Burcu GÜLDÜR ERKAL, Ph.D.
Associate Professor
Department of Civil Engineering
Hacettepe University
Beytepe, Ankara, Turkey, 06800
burcuguldur@hacettepe.edu.tr
TÜBİTAK - 217M513
3D scanner-based Imperfection
Determination of Cold-formed Steel Members for Numerical Modelling
Abstract
Low-to-mid-rise
structures comprise a vast majority of the world’s building stock.

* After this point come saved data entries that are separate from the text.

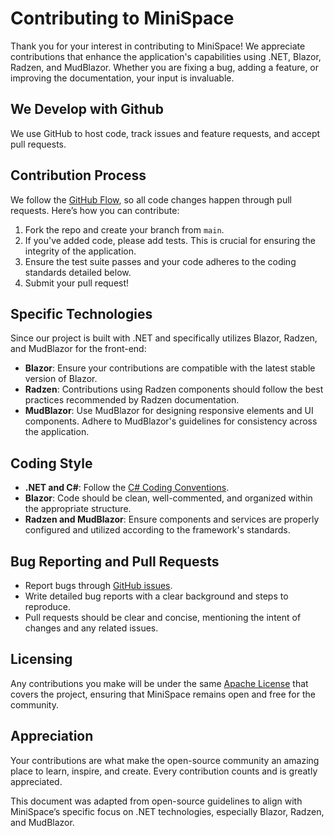 # Contributing to MiniSpace

Thank you for your interest in contributing to MiniSpace! We appreciate contributions that enhance the application's capabilities using .NET, Blazor, Radzen, and MudBlazor. Whether you are fixing a bug, adding a feature, or improving the documentation, your input is invaluable.

## We Develop with Github

We use GitHub to host code, track issues and feature requests, and accept pull requests.

## Contribution Process

We follow the [GitHub Flow](https://guides.github.com/introduction/flow/index.html), so all code changes happen through pull requests. Here’s how you can contribute:

1. Fork the repo and create your branch from `main`.
2. If you've added code, please add tests. This is crucial for ensuring the integrity of the application.
3. Ensure the test suite passes and your code adheres to the coding standards detailed below.
4. Submit your pull request!

## Specific Technologies

Since our project is built with .NET and specifically utilizes Blazor, Radzen, and MudBlazor for the front-end:

- **Blazor**: Ensure your contributions are compatible with the latest stable version of Blazor.
- **Radzen**: Contributions using Radzen components should follow the best practices recommended by Radzen documentation.
- **MudBlazor**: Use MudBlazor for designing responsive elements and UI components. Adhere to MudBlazor's guidelines for consistency across the application.

## Coding Style

- **.NET and C#**: Follow the [C# Coding Conventions](https://docs.microsoft.com/en-us/dotnet/csharp/fundamentals/coding-style/coding-conventions).
- **Blazor**: Code should be clean, well-commented, and organized within the appropriate structure.
- **Radzen and MudBlazor**: Ensure components and services are properly configured and utilized according to the framework's standards.

## Bug Reporting and Pull Requests

- Report bugs through [GitHub issues](https://github.com/SaintAngeLs/distributed_minispace/issues).
- Write detailed bug reports with a clear background and steps to reproduce.
- Pull requests should be clear and concise, mentioning the intent of changes and any related issues.

## Licensing

Any contributions you make will be under the same [Apache License](LICENSE) that covers the project, ensuring that MiniSpace remains open and free for the community.

## Appreciation

Your contributions are what make the open-source community an amazing place to learn, inspire, and create. Every contribution counts and is greatly appreciated.

This document was adapted from open-source guidelines to align with MiniSpace’s specific focus on .NET technologies, especially Blazor, Radzen, and MudBlazor.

Among this inventory, cold-formed steel (CFS) construction provides
efficient, affordable, and resilient building systems that has risen
to meet both domestic and international demands. Chief among the
advantages of cold-formed construction are high strength-to-weight
ratio (increased structural efficiency and economy in production,
transportation, and handling by reducing labor costs and worker
fatigue); weather and rot-resistant galvanized members; and rapid
construction due to repetitive framing and modular-style walls. The
later has recently opened the door to prefabricated construction –
notably allowing complete structural systems to be erected within a
few weeks for even mid-rise buildings. The prefabricated CFS
construction is especially important since many of our existing
structures is prone to natural disasters such as earthquakes. Thus,
an extreme event may result in immediate need for robust recovery
strategies. At the same time, the unexpected inclination in
migration due to increasing asylum applications, which arises the
need of rapid, temporary and/or permanent housing solutions, is
another area for which the CFS construction offers a potent
solution. The CFS research has evolved significantly during the last
two decades. However, when compared with the traditional
construction steel (hot-rolled steel) research, which is nearly
saturated over the last century, there are still many research
questions regarding the numerical modelling and the seismic
performance of CFS low-rise buildings that haven’t been exhausted
yet. Currently, the capability of Finite Element (FE) methods, which
are frequently used for performing numerical analysis, to predict
the physical response of CFS members is fully dependent on input
selection. In order to investigate this topic further, a research
project, which focuses on enhancing the numerical modelling
methodologies by fully representing CFS members’ geometric
imperfections (that are captured via 3D laser scanners) within the
numerical model, is proposed. Finally, a set of guidelines for the
numerical modelling of geometric imperfections of CFS members will
be developed.
Announcements
| Sept 20, 2022 |
- Initial outcomes of the TÜBİTAK - 217M513 project will
be presented in CFSRC Colloquium
2022 with a presentation titled "Determination of
Geometric Imperfections via 3D Data Processing".
|
| July 19, 2022 |
- Second research paper associated with the TÜBİTAK -
217M513 project is accepted for publication. "Nokta
bulutları kullanılarak hafif çelik elemanlardaki
şekilsel kusurların doğru tespit edilmesi ve
boyutlandırılması (Accurate geometric imperfection
detection and quantification of cold-formed steel
members from point clouds)," will be published in Journal
of Gazi University Faculty of Engineering and
Architecture.
|
| July 2, 2022 |
- First research paper associated with the TÜBİTAK -
217M513 project is now available. "Automated Geometric
Imperfection Detection and Quantification of CFS Members
from Point Clouds," is published in KSCE
Journal of Civil Engineering. Read here: https://rdcu.be/cQOZK
|
| Sept 6, 2021 |
- Project data that includes CFS point clouds and test
data is available upon request. Please contact
burcuguldur@hacettepe.edu.tr for more information.
|
| June 01, 2021 |
- Project is completed on May 31st, 2021.
|